Impersonating Indigenous Peoples to Get Benefits: Two Wrongs Don't Make a Right

Claims of indigenous status are very tricky these days. Some places have such a long, convoluted history that it is almost impossible to tell what cultural group arrived in an area before another. Sure it is easy to say that American Indians are indigenous to the Western Hemisphere and recent immigrants from Asia are not. But what about when you begin to get a little time behind the "indigenous" claim? Or what happens when there is an arbitrary geo-political border that designates the "indigenous" status? This is where things get tricky and where more bad can come than good.

In a recent case, an American Indian tribe not recognized by the government (a problem in and of itself) sold memberships to illegal immigrants in a fraudulent scheme that promised protection from U.S. immigration laws. The Kaweah Indian Nation Inc., of Wichita, Kansas took up to $400 each from an unknown number of immigrants for the guarantee of a social security number and a "Certificate of Citizenship" card that the Kaweah Indian Nation claimed would protect the buyers from deportation proceedings. The company also told immigrants that the card also would be good for U.S. citizenship if the Kaweah Nation gained federal recognition as an American Indian tribe.
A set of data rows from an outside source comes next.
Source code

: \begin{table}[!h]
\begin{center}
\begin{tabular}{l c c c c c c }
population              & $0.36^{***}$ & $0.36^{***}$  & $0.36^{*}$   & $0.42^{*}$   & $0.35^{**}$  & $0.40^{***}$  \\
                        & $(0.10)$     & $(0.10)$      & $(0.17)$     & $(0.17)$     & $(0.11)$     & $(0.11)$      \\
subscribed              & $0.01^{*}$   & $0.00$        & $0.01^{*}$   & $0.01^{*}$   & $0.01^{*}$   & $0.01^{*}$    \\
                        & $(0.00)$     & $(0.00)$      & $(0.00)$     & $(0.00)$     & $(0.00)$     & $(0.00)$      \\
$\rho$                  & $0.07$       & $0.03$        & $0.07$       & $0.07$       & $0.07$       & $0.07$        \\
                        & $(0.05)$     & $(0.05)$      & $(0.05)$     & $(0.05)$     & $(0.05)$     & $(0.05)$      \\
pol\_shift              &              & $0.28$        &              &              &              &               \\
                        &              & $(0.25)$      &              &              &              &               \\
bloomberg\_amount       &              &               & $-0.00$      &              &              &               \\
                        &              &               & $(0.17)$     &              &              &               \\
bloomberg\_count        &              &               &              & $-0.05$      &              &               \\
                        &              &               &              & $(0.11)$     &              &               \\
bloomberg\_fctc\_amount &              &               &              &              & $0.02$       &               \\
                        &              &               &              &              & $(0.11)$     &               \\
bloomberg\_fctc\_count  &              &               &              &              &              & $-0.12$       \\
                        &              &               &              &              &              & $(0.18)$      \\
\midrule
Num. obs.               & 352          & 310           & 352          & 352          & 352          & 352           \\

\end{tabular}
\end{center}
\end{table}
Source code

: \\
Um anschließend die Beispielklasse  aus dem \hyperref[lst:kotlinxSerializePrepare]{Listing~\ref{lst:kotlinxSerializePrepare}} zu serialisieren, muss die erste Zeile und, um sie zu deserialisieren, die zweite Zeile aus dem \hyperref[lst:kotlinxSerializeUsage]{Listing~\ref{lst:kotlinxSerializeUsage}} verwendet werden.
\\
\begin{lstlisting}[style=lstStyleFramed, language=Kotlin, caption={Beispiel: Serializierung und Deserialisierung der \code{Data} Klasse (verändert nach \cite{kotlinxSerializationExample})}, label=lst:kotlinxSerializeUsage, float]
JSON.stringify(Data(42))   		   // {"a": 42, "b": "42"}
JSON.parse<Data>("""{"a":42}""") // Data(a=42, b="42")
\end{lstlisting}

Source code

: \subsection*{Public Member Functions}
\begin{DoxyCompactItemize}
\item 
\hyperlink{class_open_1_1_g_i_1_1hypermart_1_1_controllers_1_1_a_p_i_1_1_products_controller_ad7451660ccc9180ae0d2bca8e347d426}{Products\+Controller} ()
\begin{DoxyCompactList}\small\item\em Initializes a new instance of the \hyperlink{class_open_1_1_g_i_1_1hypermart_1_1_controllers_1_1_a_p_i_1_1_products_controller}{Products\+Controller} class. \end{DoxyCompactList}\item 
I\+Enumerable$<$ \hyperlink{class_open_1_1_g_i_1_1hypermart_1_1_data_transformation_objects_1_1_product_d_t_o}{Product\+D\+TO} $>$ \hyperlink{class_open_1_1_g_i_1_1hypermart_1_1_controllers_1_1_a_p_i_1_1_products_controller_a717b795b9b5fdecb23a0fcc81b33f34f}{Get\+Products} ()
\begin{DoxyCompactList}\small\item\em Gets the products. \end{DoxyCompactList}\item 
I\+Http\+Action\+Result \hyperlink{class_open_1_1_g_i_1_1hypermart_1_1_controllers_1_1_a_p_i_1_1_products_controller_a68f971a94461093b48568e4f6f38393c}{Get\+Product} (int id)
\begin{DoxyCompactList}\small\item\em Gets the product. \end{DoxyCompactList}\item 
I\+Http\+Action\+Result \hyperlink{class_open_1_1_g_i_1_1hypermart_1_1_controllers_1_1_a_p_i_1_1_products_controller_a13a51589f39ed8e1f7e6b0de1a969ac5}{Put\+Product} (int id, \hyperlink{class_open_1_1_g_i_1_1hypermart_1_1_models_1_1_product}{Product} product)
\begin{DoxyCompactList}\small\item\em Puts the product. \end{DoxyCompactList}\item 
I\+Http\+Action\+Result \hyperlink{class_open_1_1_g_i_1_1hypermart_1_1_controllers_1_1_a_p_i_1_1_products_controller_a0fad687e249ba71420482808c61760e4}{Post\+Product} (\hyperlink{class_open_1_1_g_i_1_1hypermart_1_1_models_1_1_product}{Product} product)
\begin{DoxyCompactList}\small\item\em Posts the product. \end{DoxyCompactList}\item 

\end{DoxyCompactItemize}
However, the Bureau of Indian Affairs rendered a decision on the Kaweah Nation's federal recognition process way back in 2004, deciding not to acknowledge them as a federally recognized American Indian tribe.

So, what is happening here is that a group of people are pretending to be American Indians so that they can help illegal immigrants come into the U.S. and gain certain benefits. This sounds like a wrong+wrong=right strategy to me. We have a group of people pretending to be an indigenous group (Wrong). They are then helping illegal immigrants into the U.S. under false pretenses (Wrong), all in the hopes of making money and allowing people to claim indigenous benefits (a supposed right). Does it get any worse than this? Indigenous peoples, whether in the U.S., Canada, Brazil, South Africa, Siberia, Australia, or anywhere else already have a hard enough time just claiming their own, legitimate rights. They don't need a group of people messing things up. This is worse than cultural appropriation, it is appropriation of identity!

Indigenous peoples issue's are perhaps some of the most complex issues in the human rights arena today. They are fighting for their rights and an equal voice on the local, regional, state, federal, and international levels. To add insult to the already poor track record people have in dealing with indigenous peoples, we can not add this. Like I said in several other posts on intellectual property rights (here and here), it is better in the long run to get your own than to steal from someone else - this mantra goes for business, it goes for ethics, it goes for governments, and it goes for indigenous peoples.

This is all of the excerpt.